-- PROBLEM TO WORK ON --
The full data, repeated exactly, is the only answer needed.

Items from a data source:
•••••

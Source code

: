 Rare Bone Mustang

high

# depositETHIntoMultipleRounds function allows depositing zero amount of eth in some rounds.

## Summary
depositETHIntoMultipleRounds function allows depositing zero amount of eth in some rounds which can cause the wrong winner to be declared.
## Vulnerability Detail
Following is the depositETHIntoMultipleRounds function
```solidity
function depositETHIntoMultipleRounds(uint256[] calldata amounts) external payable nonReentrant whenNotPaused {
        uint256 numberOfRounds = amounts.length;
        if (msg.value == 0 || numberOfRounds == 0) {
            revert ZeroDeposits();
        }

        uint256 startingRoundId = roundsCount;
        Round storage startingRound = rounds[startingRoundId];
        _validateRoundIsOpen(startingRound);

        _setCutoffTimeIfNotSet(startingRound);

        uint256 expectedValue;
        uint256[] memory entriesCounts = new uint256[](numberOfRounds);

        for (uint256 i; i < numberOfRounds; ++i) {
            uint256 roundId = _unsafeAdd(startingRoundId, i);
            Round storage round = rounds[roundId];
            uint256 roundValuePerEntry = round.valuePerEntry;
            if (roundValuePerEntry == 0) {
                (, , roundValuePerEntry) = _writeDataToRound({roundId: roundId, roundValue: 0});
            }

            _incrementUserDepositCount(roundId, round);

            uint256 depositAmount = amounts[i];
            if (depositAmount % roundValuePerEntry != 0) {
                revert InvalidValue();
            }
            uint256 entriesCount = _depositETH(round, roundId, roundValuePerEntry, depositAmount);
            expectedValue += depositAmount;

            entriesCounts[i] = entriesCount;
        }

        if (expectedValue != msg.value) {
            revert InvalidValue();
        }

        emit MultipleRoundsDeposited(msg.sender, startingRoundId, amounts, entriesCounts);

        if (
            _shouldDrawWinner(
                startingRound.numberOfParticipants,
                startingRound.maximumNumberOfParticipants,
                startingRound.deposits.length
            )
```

•••••

-- ANSWER TO THE EXERCISE --
Source code

: Rare Bone Mustang

high

# depositETHIntoMultipleRounds function allows depositing zero amount of eth in some rounds.

## Summary
depositETHIntoMultipleRounds function allows depositing zero amount of eth in some rounds which can cause the wrong winner to be declared.
## Vulnerability Detail
Following is the depositETHIntoMultipleRounds function
```solidity
function depositETHIntoMultipleRounds(uint256[] calldata amounts) external payable nonReentrant whenNotPaused {
        uint256 numberOfRounds = amounts.length;
        if (msg.value == 0 || numberOfRounds == 0) {
            revert ZeroDeposits();
        }

        uint256 startingRoundId = roundsCount;
        Round storage startingRound = rounds[startingRoundId];
        _validateRoundIsOpen(startingRound);

        _setCutoffTimeIfNotSet(startingRound);

        uint256 expectedValue;
        uint256[] memory entriesCounts = new uint256[](numberOfRounds);

        for (uint256 i; i < numberOfRounds; ++i) {
            uint256 roundId = _unsafeAdd(startingRoundId, i);
            Round storage round = rounds[roundId];
            uint256 roundValuePerEntry = round.valuePerEntry;
            if (roundValuePerEntry == 0) {
                (, , roundValuePerEntry) = _writeDataToRound({roundId: roundId, roundValue: 0});
            }

            _incrementUserDepositCount(roundId, round);

            uint256 depositAmount = amounts[i];
            if (depositAmount % roundValuePerEntry != 0) {
                revert InvalidValue();
            }
            uint256 entriesCount = _depositETH(round, roundId, roundValuePerEntry, depositAmount);
            expectedValue += depositAmount;

            entriesCounts[i] = entriesCount;
        }

        if (expectedValue != msg.value) {
            revert InvalidValue();
        }

        emit MultipleRoundsDeposited(msg.sender, startingRoundId, amounts, entriesCounts);

        if (
            _shouldDrawWinner(
                startingRound.numberOfParticipants,
                startingRound.maximumNumberOfParticipants,
                startingRound.deposits.length
            )
```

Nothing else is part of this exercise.